Australia doing 'everything it can' for Bali death row pair

Australia doing 'everything it can' for Bali death row pair

SYDNEY - Australia is doing everything it can to save two drug smugglers facing the firing squad in Indonesia, Prime Minister Tony Abbott said Wednesday after the pair lost their latest legal appeal.

On Monday a Jakarta court dismissed Andrew Chan and Myuran Sukumaran's challenge against the rejection of their pleas for clemency.

Indonesia's legal chief then said they had exhausted all options to avoid the death penalty, but their lawyers insist legal avenues remain open.

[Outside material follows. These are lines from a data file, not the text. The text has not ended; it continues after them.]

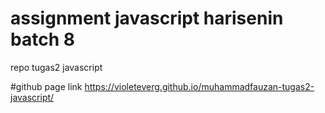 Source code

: # assignment javascript harisenin batch 8
repo tugas2 javascript

#github page link
https://violeteverg.github.io/muhammadfauzan-tugas2-javascript/
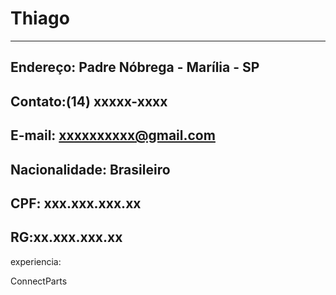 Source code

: # Thiago 

---


Endereço: Padre Nóbrega - Marília - SP
---
Contato:(14) xxxxx-xxxx
---
E-mail: xxxxxxxxxx@gmail.com
---
Nacionalidade: Brasileiro
---
CPF: xxx.xxx.xxx.xx
---
RG:xx.xxx.xxx.xx
---

experiencia:

ConnectParts

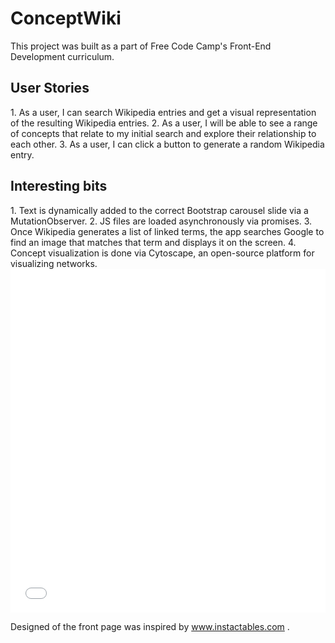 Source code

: <h1>ConceptWiki</h1>
This project was built as a part of Free Code Camp's Front-End Development curriculum.

<h2>User Stories</h2>
1. As a user, I can search Wikipedia entries and get a visual representation of the resulting Wikipedia entries.
2. As a user, I will be able to see a range of concepts that relate to my initial search and explore their relationship to each other.
3. As a user, I can click a button to generate a random Wikipedia entry.

<h2>Interesting  bits</h2>
1. Text is dynamically added to the correct Bootstrap carousel slide via a MutationObserver.
2. JS files are loaded asynchronously via promises.
3. Once Wikipedia generates a list of linked terms, the app searches Google to find an image that matches that term and displays it on the screen.
4. Concept visualization is done via Cytoscape, an open-source platform for visualizing networks. 

<img src="http://i867.photobucket.com/albums/ab236/Veronika_and_Robert/Screenshot%20from%202016-01-26%20071322_zpspp3vwkhy.png" class="img-responsive" alt="">

<img src="http://i867.photobucket.com/albums/ab236/Veronika_and_Robert/Screenshot%20from%202016-01-26%20131320_zpsmdc8avu0.png" class="img-responsive" alt="">
 <div>
      <iframe height='550' scrolling='no' src='//codepen.io/veronikabenkeser/embed/pgpqXq/?height=550&theme-id=0&default-tab=result' frameborder='no' allowtransparency='true' allowfullscreen='true' style='width: 100%;'>See the Pen <a href='http://codepen.io/veronikabenkeser/pen/pgpqXq/'>ConceptWiki</a> by Veronika Benkeser (<a href='http://codepen.io/veronikabenkeser'>@veronikabenkeser</a>) on <a href='http://codepen.io'>CodePen</a>.
      </iframe>
    </div>

  <script async="" src="//assets.codepen.io/assets/embed/ei.js"></script>

Designed of the front page was inspired by www.instactables.com .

"We are continuing to do everything we possibly can for them," Abbott told reporters in Sydney in his first comments since Monday's decision.

"That's what we're doing... Everyone knows Australia's position on the death penalty." Sukumaran, 33, and Chan, 31, the ringleaders of the so-called "Bali Nine" drug trafficking gang, were sentenced to death in 2006 for trying to smuggle heroin out of Indonesia.

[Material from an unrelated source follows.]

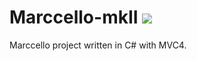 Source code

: Marccello-mkII <a href="http://csc309.cloudapp.net/viewType.html?buildTypeId=bt2&guest=1"> <img src="http://csc309.cloudapp.net/app/rest/builds/buildType:(id:bt2)/statusIcon" /> </a>
==============

Marccello project written in C# with MVC4.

Their appeals for clemency, typically a death row convict's final chance of avoiding the firing squad, were rejected earlier this year by Indonesian President Joko Widodo.

In Monday's ruling, the State Administrative Court upheld a decision that it does not have the authority to hear a challenge to Widodo's rejection.

Abbott said he had spoken to the Indonesian leader again about the Bali pair.

"I've had a number of conversations with President Widodo on this issue. I'm not going to go into what was said, but I have certainly made our position very clear," he said.

Indonesia executed six drug offenders in January, including five foreigners, prompting a furious Brazil and the Netherlands - whose citizens were among those put to death - to recall their ambassadors.